Your Supply Chain Did Not Get the Weekend Off

January 20, 2025
2 min read
By Tariq Korejo

Your supply chain did not get the weekend off.

Red Sea risk is real again. Carriers rerouting away from Suez. Geopolitics back in the cost-to-serve.

By 9AM Monday, the questions are already stacking up:

  • Which inbound shipments are on affected lanes?
  • What does Cape of Good Hope rerouting add to lead time?
  • Do we have the carrier contracts and capacity to pivot quickly?
  • If transit adds 10–14 days, which production schedules break and which safety stock buffers go dangerously thin before this week’s plan locks?
  • Which critical components are in transit right now, and where is there still an air freight window before the stockout hits?
  • What is the full cost exposure — including premium routing, expedites, air freight — and how does it land on this quarter’s margin?
  • Which customers are at risk, what do we tell Sales, and what decisions need to be made today?

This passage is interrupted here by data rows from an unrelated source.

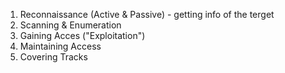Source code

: 
1. Reconnaissance (Active & Passive) - getting info of the terget
2. Scanning & Enumeration 
3. Gaining Acces ("Exploitation")
4. Maintaining Access 
5. Covering Tracks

These are not slow questions. They need answers in hours, not days.

Most organisations will spend the next 48 hours building the spreadsheet to answer them. By then the decision window will have closed.


The ones that move fast already have models connecting trade route signals to inventory exposure and financial impact. They walk into the Monday meeting with options, not questions.

That is what preparedness looks like in 2026.